Task objective – Pictures excluded, return every entry exactly, please.

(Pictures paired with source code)
________________

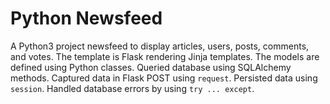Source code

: # Python Newsfeed

A Python3 project newsfeed to display articles, users, posts, comments, and votes. The template is Flask rendering Jinja templates. The models are defined using Python classes. Queried database using SQLAlchemy methods. Captured data in Flask POST using `request`. Persisted data using `session`. Handled database errors by using `try ... except`. 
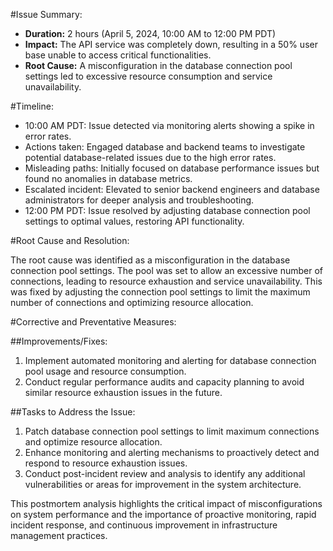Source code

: #Issue Summary:

- **Duration:** 2 hours (April 5, 2024, 10:00 AM to 12:00 PM PDT)
- **Impact:** The API service was completely down, resulting in a 50% user base unable to access critical functionalities.
- **Root Cause:** A misconfiguration in the database connection pool settings led to excessive resource consumption and service unavailability.

#Timeline:

- 10:00 AM PDT: Issue detected via monitoring alerts showing a spike in error rates.
- Actions taken: Engaged database and backend teams to investigate potential database-related issues due to the high error rates.
- Misleading paths: Initially focused on database performance issues but found no anomalies in database metrics.
- Escalated incident: Elevated to senior backend engineers and database administrators for deeper analysis and troubleshooting.
- 12:00 PM PDT: Issue resolved by adjusting database connection pool settings to optimal values, restoring API functionality.

#Root Cause and Resolution:

The root cause was identified as a misconfiguration in the database connection pool settings. The pool was set to allow an excessive number of connections, leading to resource exhaustion and service unavailability. This was fixed by adjusting the connection pool settings to limit the maximum number of connections and optimizing resource allocation.

#Corrective and Preventative Measures:

##Improvements/Fixes:
1. Implement automated monitoring and alerting for database connection pool usage and resource consumption.
2. Conduct regular performance audits and capacity planning to avoid similar resource exhaustion issues in the future.

##Tasks to Address the Issue:
1. Patch database connection pool settings to limit maximum connections and optimize resource allocation.
2. Enhance monitoring and alerting mechanisms to proactively detect and respond to resource exhaustion issues.
3. Conduct post-incident review and analysis to identify any additional vulnerabilities or areas for improvement in the system architecture.

This postmortem analysis highlights the critical impact of misconfigurations on system performance and the importance of proactive monitoring, rapid incident response, and continuous improvement in infrastructure management practices.

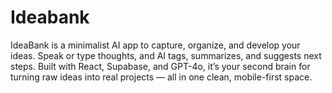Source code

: # Ideabank
IdeaBank is a minimalist AI app to capture, organize, and develop your ideas. Speak or type thoughts, and AI tags, summarizes, and suggests next steps. Built with React, Supabase, and GPT-4o, it’s your second brain for turning raw ideas into real projects — all in one clean, mobile-first space.
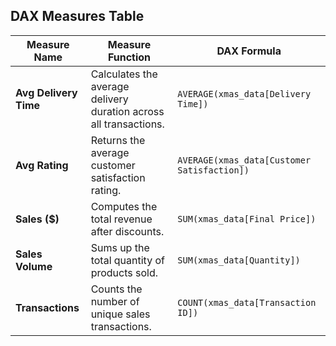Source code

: 
##  DAX Measures Table

|  **Measure Name**     |  **Measure Function** |  **DAX Formula** |
|--------------------------|-------------------------|--------------------|
| **Avg Delivery Time**     | Calculates the average delivery duration across all transactions. | `AVERAGE(xmas_data[Delivery Time])` |
| **Avg Rating**            | Returns the average customer satisfaction rating. | `AVERAGE(xmas_data[Customer Satisfaction])` |
| **Sales ($)**             | Computes the total revenue after discounts. | `SUM(xmas_data[Final Price])` |
| **Sales Volume**          | Sums up the total quantity of products sold. | `SUM(xmas_data[Quantity])` |
| **Transactions**          | Counts the number of unique sales transactions. | `COUNT(xmas_data[Transaction ID])` |

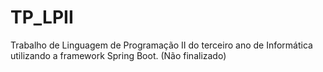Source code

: # TP_LPII
Trabalho de Linguagem de Programação II do terceiro ano de Informática utilizando a framework Spring Boot. (Não finalizado)
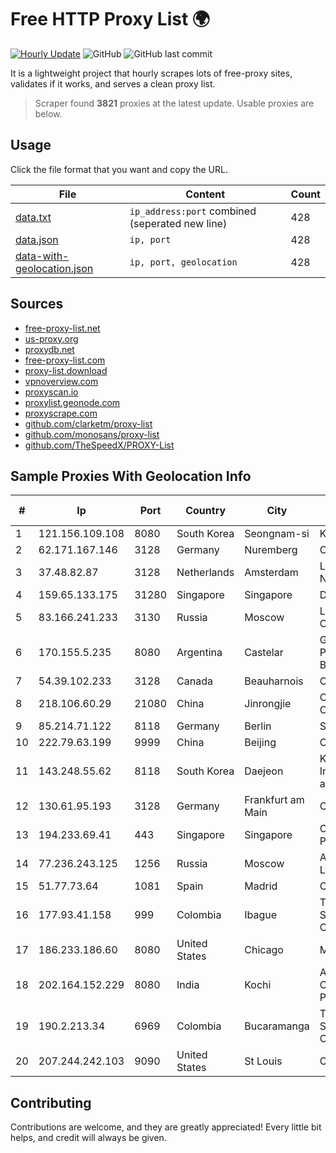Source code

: 
# Free HTTP Proxy List 🌍

[![Hourly Update](https://github.com/mertguvencli/http-proxy-list/actions/workflows/main.yml/badge.svg?branch=main)](https://github.com/mertguvencli/http-proxy-list/actions/workflows/main.yml)
![GitHub](https://img.shields.io/github/license/mertguvencli/http-proxy-list)
![GitHub last commit](https://img.shields.io/github/last-commit/mertguvencli/http-proxy-list)

It is a lightweight project that hourly scrapes lots of free-proxy sites, validates if it works, and serves a clean proxy list.


> Scraper found **3821** proxies at the latest update. Usable proxies are below.

## Usage

Click the file format that you want and copy the URL.


|File|Content|Count|
|----|-------|-----|
|[data.txt](https://raw.githubusercontent.com/mertguvencli/http-proxy-list/main/proxy-list/data.txt)|`ip_address:port` combined (seperated new line)|428|
|[data.json](https://raw.githubusercontent.com/mertguvencli/http-proxy-list/main/proxy-list/data.json)|`ip, port`|428|
|[data-with-geolocation.json](https://raw.githubusercontent.com/mertguvencli/http-proxy-list/main/proxy-list/data-with-geolocation.json)|`ip, port, geolocation`|428|

## Sources

* [free-proxy-list.net](https://free-proxy-list.net)
* [us-proxy.org](https://www.us-proxy.org)
* [proxydb.net](http://proxydb.net)
* [free-proxy-list.com](https://free-proxy-list.com/?page=&port=&type%5B%5D=http&type%5B%5D=https&up_time=0&search=Search)
* [proxy-list.download](https://www.proxy-list.download/HTTP)
* [vpnoverview.com](https://vpnoverview.com/privacy/anonymous-browsing/free-proxy-servers)
* [proxyscan.io](https://www.proxyscan.io)
* [proxylist.geonode.com](https://proxylist.geonode.com/api/proxy-list?limit=300&page=1&sort_by=lastChecked&sort_type=desc&protocols=http,https)
* [proxyscrape.com](https://api.proxyscrape.com/v2/?request=displayproxies&protocol=http&timeout=10000&country=all&ssl=all&anonymity=all)
* [github.com/clarketm/proxy-list](https://raw.githubusercontent.com/clarketm/proxy-list/master/proxy-list-raw.txt)
* [github.com/monosans/proxy-list](https://raw.githubusercontent.com/monosans/proxy-list/main/proxies/http.txt)
* [github.com/TheSpeedX/PROXY-List](https://raw.githubusercontent.com/TheSpeedX/PROXY-List/master/http.txt)


## Sample Proxies With Geolocation Info

|#|Ip|Port|Country|City|Internet Service Provider|
|-|--|----|-------|----|-------------------------|
|1|121.156.109.108|8080|South Korea|Seongnam-si|Korea Telecom|
|2|62.171.167.146|3128|Germany|Nuremberg|Contabo GmbH|
|3|37.48.82.87|3128|Netherlands|Amsterdam|LeaseWeb Netherlands B.V.|
|4|159.65.133.175|31280|Singapore|Singapore|DigitalOcean, LLC|
|5|83.166.241.233|3130|Russia|Moscow|LLC Management Company "Svyaz"|
|6|170.155.5.235|8080|Argentina|Castelar|Gobernacion de la Provincia de Buenos Aires|
|7|54.39.102.233|3128|Canada|Beauharnois|OVH SAS|
|8|218.106.60.29|21080|China|Jinrongjie|China Unicom CncNet|
|9|85.214.71.122|8118|Germany|Berlin|Strato AG|
|10|222.79.63.199|9999|China|Beijing|Chinanet|
|11|143.248.55.62|8118|South Korea|Daejeon|Korea Advanced Institute of Science and Technology|
|12|130.61.95.193|3128|Germany|Frankfurt am Main|Oracle Corporation|
|13|194.233.69.41|443|Singapore|Singapore|Contabo Asia Private Limited|
|14|77.236.243.125|1256|Russia|Moscow|ArtCommunications Ltd. ISP. Moscow|
|15|51.77.73.64|1081|Spain|Madrid|OVH SAS|
|16|177.93.41.158|999|Colombia|Ibague|TV AZTECA SUCURSAL COLOMBIA|
|17|186.233.186.60|8080|United States|Chicago|Maxihost LTDA|
|18|202.164.152.229|8080|India|Kochi|Asianet Satellite Communications Pvt Ltd|
|19|190.2.213.34|6969|Colombia|Bucaramanga|TV AZTECA SUCURSAL COLOMBIA|
|20|207.244.242.103|9090|United States|St Louis|Contabo Inc.|



## Contributing

Contributions are welcome, and they are greatly appreciated! Every
little bit helps, and credit will always be given.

________________

Written answer –
Source code

: # Python Newsfeed

A Python3 project newsfeed to display articles, users, posts, comments, and votes. The template is Flask rendering Jinja templates. The models are defined using Python classes. Queried database using SQLAlchemy methods. Captured data in Flask POST using `request`. Persisted data using `session`. Handled database errors by using `try ... except`. 
Source code

: #Issue Summary:

- **Duration:** 2 hours (April 5, 2024, 10:00 AM to 12:00 PM PDT)
- **Impact:** The API service was completely down, resulting in a 50% user base unable to access critical functionalities.
- **Root Cause:** A misconfiguration in the database connection pool settings led to excessive resource consumption and service unavailability.

#Timeline:

- 10:00 AM PDT: Issue detected via monitoring alerts showing a spike in error rates.
- Actions taken: Engaged database and backend teams to investigate potential database-related issues due to the high error rates.
- Misleading paths: Initially focused on database performance issues but found no anomalies in database metrics.
- Escalated incident: Elevated to senior backend engineers and database administrators for deeper analysis and troubleshooting.
- 12:00 PM PDT: Issue resolved by adjusting database connection pool settings to optimal values, restoring API functionality.

#Root Cause and Resolution:

The root cause was identified as a misconfiguration in the database connection pool settings. The pool was set to allow an excessive number of connections, leading to resource exhaustion and service unavailability. This was fixed by adjusting the connection pool settings to limit the maximum number of connections and optimizing resource allocation.

#Corrective and Preventative Measures:

##Improvements/Fixes:
1. Implement automated monitoring and alerting for database connection pool usage and resource consumption.
2. Conduct regular performance audits and capacity planning to avoid similar resource exhaustion issues in the future.

##Tasks to Address the Issue:
1. Patch database connection pool settings to limit maximum connections and optimize resource allocation.
2. Enhance monitoring and alerting mechanisms to proactively detect and respond to resource exhaustion issues.
3. Conduct post-incident review and analysis to identify any additional vulnerabilities or areas for improvement in the system architecture.

This postmortem analysis highlights the critical impact of misconfigurations on system performance and the importance of proactive monitoring, rapid incident response, and continuous improvement in infrastructure management practices.

Source code

: # Ideabank
IdeaBank is a minimalist AI app to capture, organize, and develop your ideas. Speak or type thoughts, and AI tags, summarizes, and suggests next steps. Built with React, Supabase, and GPT-4o, it’s your second brain for turning raw ideas into real projects — all in one clean, mobile-first space.
Source code

: 
##  DAX Measures Table

|  **Measure Name**     |  **Measure Function** |  **DAX Formula** |
|--------------------------|-------------------------|--------------------|
| **Avg Delivery Time**     | Calculates the average delivery duration across all transactions. | `AVERAGE(xmas_data[Delivery Time])` |
| **Avg Rating**            | Returns the average customer satisfaction rating. | `AVERAGE(xmas_data[Customer Satisfaction])` |
| **Sales ($)**             | Computes the total revenue after discounts. | `SUM(xmas_data[Final Price])` |
| **Sales Volume**          | Sums up the total quantity of products sold. | `SUM(xmas_data[Quantity])` |
| **Transactions**          | Counts the number of unique sales transactions. | `COUNT(xmas_data[Transaction ID])` |

Source code

: # TP_LPII
Trabalho de Linguagem de Programação II do terceiro ano de Informática utilizando a framework Spring Boot. (Não finalizado)
Source code

: 
# Free HTTP Proxy List 🌍

[![Hourly Update](https://github.com/mertguvencli/http-proxy-list/actions/workflows/main.yml/badge.svg?branch=main)](https://github.com/mertguvencli/http-proxy-list/actions/workflows/main.yml)
![GitHub](https://img.shields.io/github/license/mertguvencli/http-proxy-list)
![GitHub last commit](https://img.shields.io/github/last-commit/mertguvencli/http-proxy-list)

It is a lightweight project that hourly scrapes lots of free-proxy sites, validates if it works, and serves a clean proxy list.


> Scraper found **3821** proxies at the latest update. Usable proxies are below.

## Usage

Click the file format that you want and copy the URL.


|File|Content|Count|
|----|-------|-----|
|[data.txt](https://raw.githubusercontent.com/mertguvencli/http-proxy-list/main/proxy-list/data.txt)|`ip_address:port` combined (seperated new line)|428|
|[data.json](https://raw.githubusercontent.com/mertguvencli/http-proxy-list/main/proxy-list/data.json)|`ip, port`|428|
|[data-with-geolocation.json](https://raw.githubusercontent.com/mertguvencli/http-proxy-list/main/proxy-list/data-with-geolocation.json)|`ip, port, geolocation`|428|

## Sources

* [free-proxy-list.net](https://free-proxy-list.net)
* [us-proxy.org](https://www.us-proxy.org)
* [proxydb.net](http://proxydb.net)
* [free-proxy-list.com](https://free-proxy-list.com/?page=&port=&type%5B%5D=http&type%5B%5D=https&up_time=0&search=Search)
* [proxy-list.download](https://www.proxy-list.download/HTTP)
* [vpnoverview.com](https://vpnoverview.com/privacy/anonymous-browsing/free-proxy-servers)
* [proxyscan.io](https://www.proxyscan.io)
* [proxylist.geonode.com](https://proxylist.geonode.com/api/proxy-list?limit=300&page=1&sort_by=lastChecked&sort_type=desc&protocols=http,https)
* [proxyscrape.com](https://api.proxyscrape.com/v2/?request=displayproxies&protocol=http&timeout=10000&country=all&ssl=all&anonymity=all)
* [github.com/clarketm/proxy-list](https://raw.githubusercontent.com/clarketm/proxy-list/master/proxy-list-raw.txt)
* [github.com/monosans/proxy-list](https://raw.githubusercontent.com/monosans/proxy-list/main/proxies/http.txt)
* [github.com/TheSpeedX/PROXY-List](https://raw.githubusercontent.com/TheSpeedX/PROXY-List/master/http.txt)


## Sample Proxies With Geolocation Info

|#|Ip|Port|Country|City|Internet Service Provider|
|-|--|----|-------|----|-------------------------|
|1|121.156.109.108|8080|South Korea|Seongnam-si|Korea Telecom|
|2|62.171.167.146|3128|Germany|Nuremberg|Contabo GmbH|
|3|37.48.82.87|3128|Netherlands|Amsterdam|LeaseWeb Netherlands B.V.|
|4|159.65.133.175|31280|Singapore|Singapore|DigitalOcean, LLC|
|5|83.166.241.233|3130|Russia|Moscow|LLC Management Company "Svyaz"|
|6|170.155.5.235|8080|Argentina|Castelar|Gobernacion de la Provincia de Buenos Aires|
|7|54.39.102.233|3128|Canada|Beauharnois|OVH SAS|
|8|218.106.60.29|21080|China|Jinrongjie|China Unicom CncNet|
|9|85.214.71.122|8118|Germany|Berlin|Strato AG|
|10|222.79.63.199|9999|China|Beijing|Chinanet|
|11|143.248.55.62|8118|South Korea|Daejeon|Korea Advanced Institute of Science and Technology|
|12|130.61.95.193|3128|Germany|Frankfurt am Main|Oracle Corporation|
|13|194.233.69.41|443|Singapore|Singapore|Contabo Asia Private Limited|
|14|77.236.243.125|1256|Russia|Moscow|ArtCommunications Ltd. ISP. Moscow|
|15|51.77.73.64|1081|Spain|Madrid|OVH SAS|
|16|177.93.41.158|999|Colombia|Ibague|TV AZTECA SUCURSAL COLOMBIA|
|17|186.233.186.60|8080|United States|Chicago|Maxihost LTDA|
|18|202.164.152.229|8080|India|Kochi|Asianet Satellite Communications Pvt Ltd|
|19|190.2.213.34|6969|Colombia|Bucaramanga|TV AZTECA SUCURSAL COLOMBIA|
|20|207.244.242.103|9090|United States|St Louis|Contabo Inc.|



## Contributing

Contributions are welcome, and they are greatly appreciated! Every
little bit helps, and credit will always be given.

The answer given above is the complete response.